(Saved data entries)
######

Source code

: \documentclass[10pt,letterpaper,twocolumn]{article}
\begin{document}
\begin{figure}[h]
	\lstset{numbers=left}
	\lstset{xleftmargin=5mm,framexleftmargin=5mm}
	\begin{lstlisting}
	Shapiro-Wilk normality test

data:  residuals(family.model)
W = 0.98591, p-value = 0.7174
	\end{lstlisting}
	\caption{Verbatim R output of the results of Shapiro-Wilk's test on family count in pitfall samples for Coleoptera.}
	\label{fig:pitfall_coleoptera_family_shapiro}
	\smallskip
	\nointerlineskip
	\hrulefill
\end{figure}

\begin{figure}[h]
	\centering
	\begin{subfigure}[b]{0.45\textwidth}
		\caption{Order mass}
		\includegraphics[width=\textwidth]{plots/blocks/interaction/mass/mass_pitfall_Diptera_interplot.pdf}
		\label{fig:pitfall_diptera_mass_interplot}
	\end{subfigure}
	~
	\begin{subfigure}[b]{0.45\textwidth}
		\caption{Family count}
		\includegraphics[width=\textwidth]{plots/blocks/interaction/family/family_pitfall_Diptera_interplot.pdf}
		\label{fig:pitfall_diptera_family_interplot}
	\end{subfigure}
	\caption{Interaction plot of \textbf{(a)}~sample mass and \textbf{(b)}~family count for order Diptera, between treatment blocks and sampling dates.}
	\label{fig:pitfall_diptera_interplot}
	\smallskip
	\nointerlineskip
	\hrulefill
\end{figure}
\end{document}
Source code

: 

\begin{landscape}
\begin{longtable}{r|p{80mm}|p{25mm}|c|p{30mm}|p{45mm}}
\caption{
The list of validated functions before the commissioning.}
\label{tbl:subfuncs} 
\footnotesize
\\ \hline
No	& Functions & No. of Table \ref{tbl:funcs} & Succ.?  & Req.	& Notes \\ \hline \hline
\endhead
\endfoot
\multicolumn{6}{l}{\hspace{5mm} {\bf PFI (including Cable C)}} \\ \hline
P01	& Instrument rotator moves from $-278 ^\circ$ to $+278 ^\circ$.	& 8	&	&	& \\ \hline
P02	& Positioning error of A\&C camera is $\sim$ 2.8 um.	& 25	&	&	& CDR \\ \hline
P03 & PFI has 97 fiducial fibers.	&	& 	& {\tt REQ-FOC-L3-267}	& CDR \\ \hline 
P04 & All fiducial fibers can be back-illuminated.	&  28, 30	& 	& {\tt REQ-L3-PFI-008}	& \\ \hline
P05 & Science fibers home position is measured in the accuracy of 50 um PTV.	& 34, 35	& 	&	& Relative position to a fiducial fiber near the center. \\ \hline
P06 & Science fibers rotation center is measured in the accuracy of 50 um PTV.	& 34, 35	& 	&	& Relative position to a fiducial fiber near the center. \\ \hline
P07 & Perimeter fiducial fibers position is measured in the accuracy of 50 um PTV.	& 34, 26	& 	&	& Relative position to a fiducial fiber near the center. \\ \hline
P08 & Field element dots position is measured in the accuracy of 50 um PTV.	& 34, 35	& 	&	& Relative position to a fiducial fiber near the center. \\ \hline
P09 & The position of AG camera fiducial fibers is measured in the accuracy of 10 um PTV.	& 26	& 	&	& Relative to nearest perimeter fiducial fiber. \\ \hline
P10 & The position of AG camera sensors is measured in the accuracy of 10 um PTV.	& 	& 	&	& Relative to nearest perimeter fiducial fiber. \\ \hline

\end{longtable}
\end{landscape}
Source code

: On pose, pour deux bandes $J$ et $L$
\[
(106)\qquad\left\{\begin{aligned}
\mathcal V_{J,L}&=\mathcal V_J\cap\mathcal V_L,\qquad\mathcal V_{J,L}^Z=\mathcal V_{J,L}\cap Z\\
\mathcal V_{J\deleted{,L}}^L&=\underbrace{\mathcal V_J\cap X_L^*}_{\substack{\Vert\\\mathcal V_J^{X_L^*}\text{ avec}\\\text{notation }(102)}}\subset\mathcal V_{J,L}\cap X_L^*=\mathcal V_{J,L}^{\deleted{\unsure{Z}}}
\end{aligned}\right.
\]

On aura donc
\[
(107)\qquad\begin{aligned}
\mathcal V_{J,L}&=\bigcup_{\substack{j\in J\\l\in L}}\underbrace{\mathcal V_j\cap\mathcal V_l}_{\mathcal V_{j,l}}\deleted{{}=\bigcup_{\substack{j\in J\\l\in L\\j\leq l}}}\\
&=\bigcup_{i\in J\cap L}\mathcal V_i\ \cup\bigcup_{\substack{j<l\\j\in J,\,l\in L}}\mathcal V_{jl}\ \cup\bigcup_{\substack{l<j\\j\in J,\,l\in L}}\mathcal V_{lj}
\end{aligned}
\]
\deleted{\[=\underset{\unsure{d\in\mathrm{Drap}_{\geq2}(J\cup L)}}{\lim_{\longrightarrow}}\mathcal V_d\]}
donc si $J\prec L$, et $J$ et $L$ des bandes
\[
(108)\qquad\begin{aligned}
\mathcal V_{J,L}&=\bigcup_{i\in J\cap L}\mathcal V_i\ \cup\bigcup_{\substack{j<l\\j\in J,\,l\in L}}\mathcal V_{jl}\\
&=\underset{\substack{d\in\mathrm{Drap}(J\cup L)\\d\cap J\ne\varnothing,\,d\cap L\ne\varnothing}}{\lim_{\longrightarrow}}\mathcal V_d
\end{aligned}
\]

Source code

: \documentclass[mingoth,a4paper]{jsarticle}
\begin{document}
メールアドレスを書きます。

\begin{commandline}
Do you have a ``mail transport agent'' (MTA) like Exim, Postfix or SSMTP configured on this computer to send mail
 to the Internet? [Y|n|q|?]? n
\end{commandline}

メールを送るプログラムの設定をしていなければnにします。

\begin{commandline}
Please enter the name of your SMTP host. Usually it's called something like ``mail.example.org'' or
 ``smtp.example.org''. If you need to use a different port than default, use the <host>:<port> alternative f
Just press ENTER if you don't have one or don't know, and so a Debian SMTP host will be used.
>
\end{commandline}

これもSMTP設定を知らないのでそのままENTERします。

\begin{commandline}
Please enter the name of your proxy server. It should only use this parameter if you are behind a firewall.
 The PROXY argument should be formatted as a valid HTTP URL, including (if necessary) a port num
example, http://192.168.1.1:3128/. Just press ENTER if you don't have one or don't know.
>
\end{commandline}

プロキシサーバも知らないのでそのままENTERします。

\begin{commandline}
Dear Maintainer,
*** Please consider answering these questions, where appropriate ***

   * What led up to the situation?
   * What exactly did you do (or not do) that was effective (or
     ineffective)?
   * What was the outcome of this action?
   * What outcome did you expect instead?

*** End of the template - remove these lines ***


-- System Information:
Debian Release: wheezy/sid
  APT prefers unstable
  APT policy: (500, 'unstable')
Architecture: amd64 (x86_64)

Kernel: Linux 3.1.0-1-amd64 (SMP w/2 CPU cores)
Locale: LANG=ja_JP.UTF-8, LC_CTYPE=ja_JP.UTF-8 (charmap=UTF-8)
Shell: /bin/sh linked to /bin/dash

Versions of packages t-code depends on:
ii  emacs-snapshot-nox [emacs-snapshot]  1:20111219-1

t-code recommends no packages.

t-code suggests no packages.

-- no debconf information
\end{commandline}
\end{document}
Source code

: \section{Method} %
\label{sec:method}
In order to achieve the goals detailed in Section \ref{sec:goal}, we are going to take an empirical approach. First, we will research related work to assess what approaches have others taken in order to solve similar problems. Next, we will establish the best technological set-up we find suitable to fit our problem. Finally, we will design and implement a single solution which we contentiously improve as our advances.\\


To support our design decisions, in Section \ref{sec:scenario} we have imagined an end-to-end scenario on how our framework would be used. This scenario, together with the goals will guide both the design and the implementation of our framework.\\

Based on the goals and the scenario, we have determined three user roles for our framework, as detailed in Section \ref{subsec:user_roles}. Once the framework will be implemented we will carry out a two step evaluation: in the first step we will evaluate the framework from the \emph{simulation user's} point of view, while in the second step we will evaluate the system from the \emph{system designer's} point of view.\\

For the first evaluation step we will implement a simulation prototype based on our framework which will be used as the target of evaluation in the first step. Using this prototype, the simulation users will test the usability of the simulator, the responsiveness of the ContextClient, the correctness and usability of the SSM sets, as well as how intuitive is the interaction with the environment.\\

######

## WHAT IS EXPECTED
Up to and including the line that contains "count for order", restate word for word every line of the entries, starting from the first.

## TASK ANSWER
Source code

: \documentclass[10pt,letterpaper,twocolumn]{article}
\begin{document}
\begin{figure}[h]
	\lstset{numbers=left}
	\lstset{xleftmargin=5mm,framexleftmargin=5mm}
	\begin{lstlisting}
	Shapiro-Wilk normality test

data:  residuals(family.model)
W = 0.98591, p-value = 0.7174
	\end{lstlisting}
	\caption{Verbatim R output of the results of Shapiro-Wilk's test on family count in pitfall samples for Coleoptera.}
	\label{fig:pitfall_coleoptera_family_shapiro}
	\smallskip
	\nointerlineskip
	\hrulefill
\end{figure}

\begin{figure}[h]
	\centering
	\begin{subfigure}[b]{0.45\textwidth}
		\caption{Order mass}
		\includegraphics[width=\textwidth]{plots/blocks/interaction/mass/mass_pitfall_Diptera_interplot.pdf}
		\label{fig:pitfall_diptera_mass_interplot}
	\end{subfigure}
	~
	\begin{subfigure}[b]{0.45\textwidth}
		\caption{Family count}
		\includegraphics[width=\textwidth]{plots/blocks/interaction/family/family_pitfall_Diptera_interplot.pdf}
		\label{fig:pitfall_diptera_family_interplot}
	\end{subfigure}
	\caption{Interaction plot of \textbf{(a)}~sample mass and \textbf{(b)}~family count for order Diptera, between treatment blocks and sampling dates.}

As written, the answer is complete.